The Rockefeller interests also sent Robert Chandler to the Philippines to develop a "Miracle Rice"; the result was a rice which used three times the previous amount of fertilizer.  This rice matured in four months instead of the previous six months, producing three crops a year instead of two.  When two Philippine groups of wealthy entrepreneurs began to contest each other for local spinoffs of the profits of "Miracle Rice," the Rockefellers decided to oust one group, the Marcos combine, replacing it with the Aquino faction, which had close ties to the Chase Manhattan Bank, and which could be depended on to pay interest on loans.  As usual, Rockefeller "philanthropy" was closely inter-linked with markets, profits and political control.  Modern fertilizer is a petroleum based industry.

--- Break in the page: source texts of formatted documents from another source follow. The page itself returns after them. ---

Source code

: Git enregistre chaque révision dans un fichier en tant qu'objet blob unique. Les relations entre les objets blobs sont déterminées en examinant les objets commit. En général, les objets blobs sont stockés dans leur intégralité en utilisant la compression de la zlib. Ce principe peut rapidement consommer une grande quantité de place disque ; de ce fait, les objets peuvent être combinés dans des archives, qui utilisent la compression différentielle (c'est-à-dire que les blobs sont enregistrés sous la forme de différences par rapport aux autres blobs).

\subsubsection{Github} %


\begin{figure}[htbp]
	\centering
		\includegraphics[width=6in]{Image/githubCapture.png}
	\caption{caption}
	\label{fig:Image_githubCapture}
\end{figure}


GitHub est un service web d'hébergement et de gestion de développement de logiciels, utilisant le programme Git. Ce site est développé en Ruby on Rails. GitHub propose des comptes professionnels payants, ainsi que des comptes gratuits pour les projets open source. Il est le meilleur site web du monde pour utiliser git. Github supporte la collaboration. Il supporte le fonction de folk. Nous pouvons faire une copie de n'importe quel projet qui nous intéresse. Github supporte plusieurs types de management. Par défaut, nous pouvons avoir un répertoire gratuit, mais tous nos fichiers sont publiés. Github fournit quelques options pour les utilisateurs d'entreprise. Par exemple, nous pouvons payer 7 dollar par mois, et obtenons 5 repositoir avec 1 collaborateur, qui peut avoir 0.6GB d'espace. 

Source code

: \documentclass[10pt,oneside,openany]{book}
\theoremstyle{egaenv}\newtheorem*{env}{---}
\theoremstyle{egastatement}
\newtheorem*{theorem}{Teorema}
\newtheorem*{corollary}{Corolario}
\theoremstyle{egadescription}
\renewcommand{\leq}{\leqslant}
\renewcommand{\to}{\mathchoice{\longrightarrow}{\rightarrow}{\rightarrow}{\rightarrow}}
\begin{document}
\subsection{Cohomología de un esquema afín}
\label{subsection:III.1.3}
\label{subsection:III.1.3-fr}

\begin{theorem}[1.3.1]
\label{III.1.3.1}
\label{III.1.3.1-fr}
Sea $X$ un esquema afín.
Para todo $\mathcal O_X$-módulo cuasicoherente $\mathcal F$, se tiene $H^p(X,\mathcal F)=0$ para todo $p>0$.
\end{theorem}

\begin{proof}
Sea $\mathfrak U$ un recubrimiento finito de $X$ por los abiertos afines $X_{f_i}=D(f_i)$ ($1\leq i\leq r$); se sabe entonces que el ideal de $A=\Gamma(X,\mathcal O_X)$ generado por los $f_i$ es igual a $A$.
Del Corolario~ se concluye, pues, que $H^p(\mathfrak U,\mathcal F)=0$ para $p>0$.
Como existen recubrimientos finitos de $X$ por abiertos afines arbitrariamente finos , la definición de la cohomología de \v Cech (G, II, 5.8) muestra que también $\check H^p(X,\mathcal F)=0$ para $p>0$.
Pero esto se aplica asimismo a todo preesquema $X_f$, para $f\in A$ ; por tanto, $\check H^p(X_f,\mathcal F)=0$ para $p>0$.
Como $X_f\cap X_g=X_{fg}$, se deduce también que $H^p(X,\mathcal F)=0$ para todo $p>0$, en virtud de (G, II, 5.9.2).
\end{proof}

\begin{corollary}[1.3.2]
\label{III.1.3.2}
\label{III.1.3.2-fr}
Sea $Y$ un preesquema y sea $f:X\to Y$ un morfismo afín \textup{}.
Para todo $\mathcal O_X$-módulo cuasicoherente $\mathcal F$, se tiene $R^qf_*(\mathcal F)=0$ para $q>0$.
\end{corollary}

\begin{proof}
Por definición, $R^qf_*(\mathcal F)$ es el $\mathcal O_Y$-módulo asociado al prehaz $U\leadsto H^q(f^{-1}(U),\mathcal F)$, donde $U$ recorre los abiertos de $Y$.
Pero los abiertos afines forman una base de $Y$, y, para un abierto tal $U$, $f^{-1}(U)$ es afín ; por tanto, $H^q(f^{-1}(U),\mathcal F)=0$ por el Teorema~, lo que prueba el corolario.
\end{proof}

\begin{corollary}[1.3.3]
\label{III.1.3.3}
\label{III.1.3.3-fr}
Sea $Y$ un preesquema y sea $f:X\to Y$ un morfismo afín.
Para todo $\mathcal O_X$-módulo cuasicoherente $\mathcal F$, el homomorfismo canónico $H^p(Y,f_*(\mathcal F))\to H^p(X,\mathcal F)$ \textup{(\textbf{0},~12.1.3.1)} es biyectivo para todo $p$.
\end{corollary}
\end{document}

At the conclusion of the Second World War, the munitions manufacturers found themselves faced with huge inventories of nitrates.  Because of the outbreak of peace, which is always regarded with horror by the philanthropic foundations, new markets had to be found, and quickly, for these commodities.  Nitrogen and nitrates were key ingredients in the manufacture of bombs and shells.  A comparable peacetime market had to be developed.  Following the precept which they had established after the First World War, when the monopolists, faced with a huge supply of leftover chlorine, which had been manufactured at great expense to cause intensive suffering and death, found that the only possible market was to sell it to American communities, who would then pour it into their water supplies, it was decided in 1945 that the only outlet for the huge inventory of nitrates was to put it into the food chain, as fertilizer.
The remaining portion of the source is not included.